*GOAL OF THE EXERCISE*: Starting at the line that contains "#### 2.HashTable", set down each line exactly until the records end, keeping both ends and adding nothing.

*GIVEN RECORDS*:
^^^^^^^^
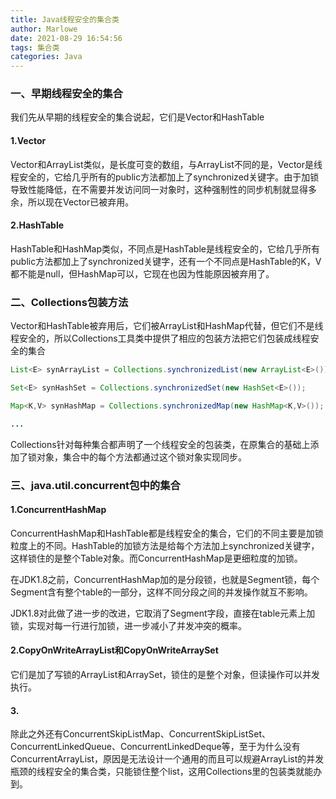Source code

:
 ```yaml
---
title: Java线程安全的集合类
author: Marlowe
date: 2021-08-29 16:54:56
tags: 集合类
categories: Java
---
```


<!--more-->

### 一、早期线程安全的集合

我们先从早期的线程安全的集合说起，它们是Vector和HashTable

#### 1.Vector

Vector和ArrayList类似，是长度可变的数组，与ArrayList不同的是，Vector是线程安全的，它给几乎所有的public方法都加上了synchronized关键字。由于加锁导致性能降低，在不需要并发访问同一对象时，这种强制性的同步机制就显得多余，所以现在Vector已被弃用。

#### 2.HashTable
HashTable和HashMap类似，不同点是HashTable是线程安全的，它给几乎所有public方法都加上了synchronized关键字，还有一个不同点是HashTable的K，V都不能是null，但HashMap可以，它现在也因为性能原因被弃用了。

### 二、Collections包装方法

Vector和HashTable被弃用后，它们被ArrayList和HashMap代替，但它们不是线程安全的，所以Collections工具类中提供了相应的包装方法把它们包装成线程安全的集合

```java
List<E> synArrayList = Collections.synchronizedList(new ArrayList<E>());

Set<E> synHashSet = Collections.synchronizedSet(new HashSet<E>());

Map<K,V> synHashMap = Collections.synchronizedMap(new HashMap<K,V>());

...
```

Collections针对每种集合都声明了一个线程安全的包装类，在原集合的基础上添加了锁对象，集合中的每个方法都通过这个锁对象实现同步。

### 三、java.util.concurrent包中的集合

#### 1.ConcurrentHashMap

ConcurrentHashMap和HashTable都是线程安全的集合，它们的不同主要是加锁粒度上的不同。HashTable的加锁方法是给每个方法加上synchronized关键字，这样锁住的是整个Table对象。而ConcurrentHashMap是更细粒度的加锁。

在JDK1.8之前，ConcurrentHashMap加的是分段锁，也就是Segment锁，每个Segment含有整个table的一部分，这样不同分段之间的并发操作就互不影响。

JDK1.8对此做了进一步的改进，它取消了Segment字段，直接在table元素上加锁，实现对每一行进行加锁，进一步减小了并发冲突的概率。

#### 2.CopyOnWriteArrayList和CopyOnWriteArraySet

它们是加了写锁的ArrayList和ArraySet，锁住的是整个对象，但读操作可以并发执行。

#### 3.

除此之外还有ConcurrentSkipListMap、ConcurrentSkipListSet、ConcurrentLinkedQueue、ConcurrentLinkedDeque等，至于为什么没有ConcurrentArrayList，原因是无法设计一个通用的而且可以规避ArrayList的并发瓶颈的线程安全的集合类，只能锁住整个list，这用Collections里的包装类就能办到。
^^^^^^^^
*SOLUTION TO THIS PROBLEM*:
#### 2.HashTable
HashTable和HashMap类似，不同点是HashTable是线程安全的，它给几乎所有public方法都加上了synchronized关键字，还有一个不同点是HashTable的K，V都不能是null，但HashMap可以，它现在也因为性能原因被弃用了。

### 二、Collections包装方法

Vector和HashTable被弃用后，它们被ArrayList和HashMap代替，但它们不是线程安全的，所以Collections工具类中提供了相应的包装方法把它们包装成线程安全的集合

```java
List<E> synArrayList = Collections.synchronizedList(new ArrayList<E>());

Set<E> synHashSet = Collections.synchronizedSet(new HashSet<E>());

Map<K,V> synHashMap = Collections.synchronizedMap(new HashMap<K,V>());

...
```

Collections针对每种集合都声明了一个线程安全的包装类，在原集合的基础上添加了锁对象，集合中的每个方法都通过这个锁对象实现同步。

### 三、java.util.concurrent包中的集合

#### 1.ConcurrentHashMap

ConcurrentHashMap和HashTable都是线程安全的集合，它们的不同主要是加锁粒度上的不同。HashTable的加锁方法是给每个方法加上synchronized关键字，这样锁住的是整个Table对象。而ConcurrentHashMap是更细粒度的加锁。

在JDK1.8之前，ConcurrentHashMap加的是分段锁，也就是Segment锁，每个Segment含有整个table的一部分，这样不同分段之间的并发操作就互不影响。

JDK1.8对此做了进一步的改进，它取消了Segment字段，直接在table元素上加锁，实现对每一行进行加锁，进一步减小了并发冲突的概率。

#### 2.CopyOnWriteArrayList和CopyOnWriteArraySet

它们是加了写锁的ArrayList和ArraySet，锁住的是整个对象，但读操作可以并发执行。

#### 3.

除此之外还有ConcurrentSkipListMap、ConcurrentSkipListSet、ConcurrentLinkedQueue、ConcurrentLinkedDeque等，至于为什么没有ConcurrentArrayList，原因是无法设计一个通用的而且可以规避ArrayList的并发瓶颈的线程安全的集合类，只能锁住整个list，这用Collections里的包装类就能办到。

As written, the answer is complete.